United States v. Robert Lee Booker

MeCREE, Circuit Judge

(concurring).

I concur in the result reached by the court, but I disagree with the determination that flashing the light into the rear of the automobile did not constitute a search. A person seated in a darkened automobile at night has a right to rely upon the privacy afforded by those circumstances.

What a person knowingly exposes to the public, even in his own home or office, is not a subject of Fourth Amendment protection. . . . But what he seeks to preserve as private, even in an area accessible to the pub-*993lie, may be constitutionally protected. [Citations omitted.]
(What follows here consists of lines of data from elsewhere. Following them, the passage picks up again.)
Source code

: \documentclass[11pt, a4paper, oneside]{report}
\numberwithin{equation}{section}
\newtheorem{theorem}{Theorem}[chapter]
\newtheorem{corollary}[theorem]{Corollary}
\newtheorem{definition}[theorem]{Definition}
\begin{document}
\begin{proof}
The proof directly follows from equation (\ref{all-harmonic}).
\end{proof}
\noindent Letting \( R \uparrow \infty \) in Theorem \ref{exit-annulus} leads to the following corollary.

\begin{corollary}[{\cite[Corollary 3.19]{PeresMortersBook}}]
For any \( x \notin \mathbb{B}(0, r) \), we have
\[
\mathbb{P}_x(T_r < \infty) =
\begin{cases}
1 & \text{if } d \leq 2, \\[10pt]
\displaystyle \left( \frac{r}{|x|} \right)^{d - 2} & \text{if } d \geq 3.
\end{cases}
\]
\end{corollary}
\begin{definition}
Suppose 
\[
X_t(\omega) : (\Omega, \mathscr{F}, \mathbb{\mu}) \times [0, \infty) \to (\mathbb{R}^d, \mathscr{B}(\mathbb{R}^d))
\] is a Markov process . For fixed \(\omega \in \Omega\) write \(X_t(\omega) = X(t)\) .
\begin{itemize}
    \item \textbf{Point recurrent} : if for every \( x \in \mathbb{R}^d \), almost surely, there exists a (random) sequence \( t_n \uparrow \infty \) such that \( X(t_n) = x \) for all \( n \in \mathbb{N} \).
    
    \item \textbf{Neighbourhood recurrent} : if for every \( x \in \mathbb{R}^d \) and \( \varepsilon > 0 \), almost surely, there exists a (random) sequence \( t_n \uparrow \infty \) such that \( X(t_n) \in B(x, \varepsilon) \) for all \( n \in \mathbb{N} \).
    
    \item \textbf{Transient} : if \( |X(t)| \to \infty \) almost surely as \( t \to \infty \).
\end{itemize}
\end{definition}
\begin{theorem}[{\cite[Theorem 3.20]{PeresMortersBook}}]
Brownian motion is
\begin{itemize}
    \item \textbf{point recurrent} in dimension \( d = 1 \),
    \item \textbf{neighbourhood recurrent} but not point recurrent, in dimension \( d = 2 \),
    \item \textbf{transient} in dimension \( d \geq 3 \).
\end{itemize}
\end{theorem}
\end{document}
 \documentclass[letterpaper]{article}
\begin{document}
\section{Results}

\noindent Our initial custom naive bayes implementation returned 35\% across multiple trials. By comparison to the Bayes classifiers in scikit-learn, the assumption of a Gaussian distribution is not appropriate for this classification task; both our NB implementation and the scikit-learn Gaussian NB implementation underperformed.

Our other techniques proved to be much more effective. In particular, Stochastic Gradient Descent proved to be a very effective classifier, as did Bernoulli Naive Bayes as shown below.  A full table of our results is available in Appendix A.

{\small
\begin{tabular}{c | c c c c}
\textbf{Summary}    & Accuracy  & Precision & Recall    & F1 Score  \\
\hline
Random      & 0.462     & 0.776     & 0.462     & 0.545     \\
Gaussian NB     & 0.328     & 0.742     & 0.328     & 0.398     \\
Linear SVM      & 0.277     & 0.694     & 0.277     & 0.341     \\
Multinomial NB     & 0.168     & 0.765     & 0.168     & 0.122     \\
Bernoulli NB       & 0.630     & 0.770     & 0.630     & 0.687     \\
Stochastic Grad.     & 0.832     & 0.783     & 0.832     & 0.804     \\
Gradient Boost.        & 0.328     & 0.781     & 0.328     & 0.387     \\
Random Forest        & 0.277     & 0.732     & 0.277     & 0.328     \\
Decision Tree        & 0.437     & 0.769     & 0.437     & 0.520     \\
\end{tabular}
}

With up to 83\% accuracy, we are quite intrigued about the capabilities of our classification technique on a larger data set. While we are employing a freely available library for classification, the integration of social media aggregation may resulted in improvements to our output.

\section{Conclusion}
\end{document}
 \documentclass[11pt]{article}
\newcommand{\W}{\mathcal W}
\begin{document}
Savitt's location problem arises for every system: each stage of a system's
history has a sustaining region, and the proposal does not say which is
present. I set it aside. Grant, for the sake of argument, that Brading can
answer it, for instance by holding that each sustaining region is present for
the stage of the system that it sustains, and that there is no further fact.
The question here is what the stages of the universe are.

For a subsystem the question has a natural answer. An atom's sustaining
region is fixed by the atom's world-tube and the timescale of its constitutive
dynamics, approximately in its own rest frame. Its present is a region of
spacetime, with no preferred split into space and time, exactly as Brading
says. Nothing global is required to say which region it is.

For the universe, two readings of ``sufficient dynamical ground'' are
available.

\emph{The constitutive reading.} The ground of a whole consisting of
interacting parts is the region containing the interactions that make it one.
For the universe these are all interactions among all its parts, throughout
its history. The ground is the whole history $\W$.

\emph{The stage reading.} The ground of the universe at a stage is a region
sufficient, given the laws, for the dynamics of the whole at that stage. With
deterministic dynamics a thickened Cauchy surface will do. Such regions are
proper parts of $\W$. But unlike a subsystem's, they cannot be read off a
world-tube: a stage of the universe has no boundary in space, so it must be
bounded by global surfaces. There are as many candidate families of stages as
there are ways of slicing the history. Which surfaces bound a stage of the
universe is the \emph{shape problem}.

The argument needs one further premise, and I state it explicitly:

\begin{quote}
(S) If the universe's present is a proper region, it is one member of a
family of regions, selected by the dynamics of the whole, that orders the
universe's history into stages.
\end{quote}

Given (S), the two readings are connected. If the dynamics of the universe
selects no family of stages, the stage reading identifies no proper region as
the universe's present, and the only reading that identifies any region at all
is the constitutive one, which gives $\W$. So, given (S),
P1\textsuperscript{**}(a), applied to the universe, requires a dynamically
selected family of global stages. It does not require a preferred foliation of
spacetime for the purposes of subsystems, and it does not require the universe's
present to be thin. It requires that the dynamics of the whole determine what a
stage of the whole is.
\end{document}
Katz v. United States, 389 U.S. 347, 351-352, 88 S.Ct. 507, 511, 19 L.Ed.2d 576 (1967). However, under all the circumstances of this case. I regard the limited invasion of appellants’ privacy by the illumination of the automobile’s interior as reasonable. See Terry v. Ohio, 392 U.S. 1, 21-22, 88 S.Ct. 1868, 1880, 20 L.Ed.2d 889 (1968), in which the Supreme Court stated that:

. in making that assessment it is imperative that the facts be judged against an objective standard: would the facts available to the officer at the moment of the seizure or the search “warrant a man of reasonable caution in the belief” that the action taken was appropriate? [Citations omitted.]